高二の夏休み、友達数人で瑠衣の家に泊まった日のこと。
深夜までリビングでテレビを観ていたとき、途端に分厚いものを引きちぎったような、ものすごく鈍い音が鳴り響いた。
全員が一斉に小さく悲鳴を上げ、息を呑んでそれぞれ顔を見合わせた。シンと静まり返ったリビングに、テレビの音だけが響いていた。
ややあって、音の正体を突き止めるようにみんなでリビングを見渡す。
「……うそ」
いち早く音の正体をつかんだ瑠衣が呟いた。いや、おそらく見当がついていたのだろう。私たちは瑠衣の視線を追った。
「え……なんで? ありえなくない?」
震える声で言った莉子に、私たちは答えられなかった。いや、声が出なかったと言ったほうが正しい。
瑠衣の家には、なぜか勝手に開いてしまう扉がある。壊れているわけではない。カチャ、と音を立ててしっかり閉まるのに、放っておくとなぜか開くのだ。
この日もすでに一度開いたため、気味が悪いよね、いっそのこと完全に封鎖しちゃおっか、と半ば冗談半分でガムテープを貼っていたのだ。ほとんど使っていない物置部屋なので、開かなくても問題ないだろうと、布のガムテープをがっつり。
それなのに。
扉が開いている。
ガムテープが引きちぎられている。
「ちょっとヤバイかも」
瑠衣が呟いたのを合図に、私たちは家を飛び出した。
しばらく経ってから勇気を振り絞って瑠衣の家へ戻ったが、見間違いのはずもなくやはりちぎられていた。瑠衣が「ママが帰ってくるまでうちにいないほうがいいかも」と言ったので、別の友達の家へ向かった。

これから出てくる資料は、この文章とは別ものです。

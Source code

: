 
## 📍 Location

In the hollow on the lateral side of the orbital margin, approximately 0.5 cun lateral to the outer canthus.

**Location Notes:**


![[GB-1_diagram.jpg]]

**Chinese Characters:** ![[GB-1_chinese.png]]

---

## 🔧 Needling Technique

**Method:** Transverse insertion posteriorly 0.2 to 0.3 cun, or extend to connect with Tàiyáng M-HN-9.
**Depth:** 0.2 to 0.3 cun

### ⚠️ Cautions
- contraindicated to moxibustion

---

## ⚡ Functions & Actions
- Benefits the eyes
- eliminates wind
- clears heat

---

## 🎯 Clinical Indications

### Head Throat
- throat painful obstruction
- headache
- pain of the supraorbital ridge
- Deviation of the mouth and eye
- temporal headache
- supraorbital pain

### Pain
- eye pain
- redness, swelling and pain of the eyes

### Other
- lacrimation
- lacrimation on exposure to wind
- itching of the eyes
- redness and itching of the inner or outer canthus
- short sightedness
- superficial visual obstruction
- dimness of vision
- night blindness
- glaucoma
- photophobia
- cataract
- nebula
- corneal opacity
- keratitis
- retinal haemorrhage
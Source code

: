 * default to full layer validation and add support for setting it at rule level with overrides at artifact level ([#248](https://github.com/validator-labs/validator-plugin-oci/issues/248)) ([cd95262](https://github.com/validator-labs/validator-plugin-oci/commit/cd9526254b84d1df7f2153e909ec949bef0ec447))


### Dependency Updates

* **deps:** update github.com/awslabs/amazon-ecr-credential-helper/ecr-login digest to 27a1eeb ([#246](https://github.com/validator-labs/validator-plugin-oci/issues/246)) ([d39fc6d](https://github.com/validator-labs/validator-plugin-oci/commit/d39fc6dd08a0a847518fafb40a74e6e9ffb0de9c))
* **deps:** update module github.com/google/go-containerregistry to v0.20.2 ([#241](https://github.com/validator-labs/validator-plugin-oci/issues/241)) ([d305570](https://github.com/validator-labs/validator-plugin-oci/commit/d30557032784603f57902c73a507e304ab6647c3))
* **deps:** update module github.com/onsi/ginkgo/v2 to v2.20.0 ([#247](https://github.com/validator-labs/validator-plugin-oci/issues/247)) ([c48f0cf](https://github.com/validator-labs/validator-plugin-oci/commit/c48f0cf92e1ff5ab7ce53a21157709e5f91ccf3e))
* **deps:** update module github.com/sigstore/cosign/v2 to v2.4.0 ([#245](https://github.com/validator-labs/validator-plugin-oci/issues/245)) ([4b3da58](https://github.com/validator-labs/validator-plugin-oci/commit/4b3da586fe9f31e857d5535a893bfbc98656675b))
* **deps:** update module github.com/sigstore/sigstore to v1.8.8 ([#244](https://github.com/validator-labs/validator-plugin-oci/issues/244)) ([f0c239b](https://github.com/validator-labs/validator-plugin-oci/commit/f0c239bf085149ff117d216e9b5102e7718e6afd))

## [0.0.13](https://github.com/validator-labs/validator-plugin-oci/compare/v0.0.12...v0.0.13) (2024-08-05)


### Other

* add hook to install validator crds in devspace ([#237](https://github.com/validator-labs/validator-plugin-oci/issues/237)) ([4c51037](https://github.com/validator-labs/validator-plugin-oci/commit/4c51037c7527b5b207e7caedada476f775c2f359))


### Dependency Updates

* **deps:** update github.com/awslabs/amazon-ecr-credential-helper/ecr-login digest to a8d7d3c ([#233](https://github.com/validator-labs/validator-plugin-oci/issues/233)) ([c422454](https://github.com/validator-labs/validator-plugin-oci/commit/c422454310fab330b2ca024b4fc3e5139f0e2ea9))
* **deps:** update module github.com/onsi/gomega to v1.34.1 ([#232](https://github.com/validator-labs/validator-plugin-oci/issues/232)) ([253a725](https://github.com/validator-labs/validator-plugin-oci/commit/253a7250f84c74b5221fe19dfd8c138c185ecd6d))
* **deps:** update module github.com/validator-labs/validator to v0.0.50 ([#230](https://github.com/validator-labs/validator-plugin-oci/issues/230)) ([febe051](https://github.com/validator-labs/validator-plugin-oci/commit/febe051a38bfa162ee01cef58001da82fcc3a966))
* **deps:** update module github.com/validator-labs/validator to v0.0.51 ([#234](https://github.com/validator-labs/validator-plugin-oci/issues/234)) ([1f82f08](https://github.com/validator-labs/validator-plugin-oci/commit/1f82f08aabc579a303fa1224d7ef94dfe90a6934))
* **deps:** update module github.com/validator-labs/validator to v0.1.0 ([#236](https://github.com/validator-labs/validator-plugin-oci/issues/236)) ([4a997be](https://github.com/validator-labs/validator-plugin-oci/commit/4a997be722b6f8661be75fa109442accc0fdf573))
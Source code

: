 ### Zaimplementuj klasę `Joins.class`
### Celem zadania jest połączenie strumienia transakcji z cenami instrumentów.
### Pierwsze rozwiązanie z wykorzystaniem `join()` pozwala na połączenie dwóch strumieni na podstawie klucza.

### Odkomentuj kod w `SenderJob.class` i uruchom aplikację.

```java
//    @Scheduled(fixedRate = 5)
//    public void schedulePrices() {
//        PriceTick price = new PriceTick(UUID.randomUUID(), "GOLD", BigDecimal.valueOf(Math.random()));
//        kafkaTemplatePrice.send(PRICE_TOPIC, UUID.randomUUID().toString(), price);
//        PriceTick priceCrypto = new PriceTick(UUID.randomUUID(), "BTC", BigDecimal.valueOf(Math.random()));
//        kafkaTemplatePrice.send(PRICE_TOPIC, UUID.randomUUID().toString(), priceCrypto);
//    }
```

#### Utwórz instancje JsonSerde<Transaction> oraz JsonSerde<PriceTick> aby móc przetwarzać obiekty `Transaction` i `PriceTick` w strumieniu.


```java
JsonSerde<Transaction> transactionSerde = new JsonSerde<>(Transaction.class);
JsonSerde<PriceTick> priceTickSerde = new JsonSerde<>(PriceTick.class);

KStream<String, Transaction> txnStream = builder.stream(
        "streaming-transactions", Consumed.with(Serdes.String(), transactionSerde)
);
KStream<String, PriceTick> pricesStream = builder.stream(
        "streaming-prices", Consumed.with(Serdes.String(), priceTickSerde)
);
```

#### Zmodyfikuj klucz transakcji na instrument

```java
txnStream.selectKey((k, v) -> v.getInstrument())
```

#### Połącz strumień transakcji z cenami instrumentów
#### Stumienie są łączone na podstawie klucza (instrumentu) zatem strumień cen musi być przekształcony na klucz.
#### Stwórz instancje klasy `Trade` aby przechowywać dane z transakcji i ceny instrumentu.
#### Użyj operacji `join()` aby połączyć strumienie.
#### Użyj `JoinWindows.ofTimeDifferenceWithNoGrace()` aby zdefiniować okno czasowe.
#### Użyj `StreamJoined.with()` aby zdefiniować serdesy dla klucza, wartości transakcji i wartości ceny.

のちに瑠衣から聞いた「ちょっとヤバイかも」の意味は、あんな現象が起きたのは初めてだったこと、いくら霊でもガムテープを引きちぎるなんてよほどの力が必要なはずだと思ったことが理由だそうだ。いわゆる悪霊のようなものの仕業なのか、あるいは単なるお調子者の悪戯なのか、自分では判断がつかなかったのだと。
その後も何度も瑠衣の家には行ったが、あんな体験はこの日が最初で最後だった。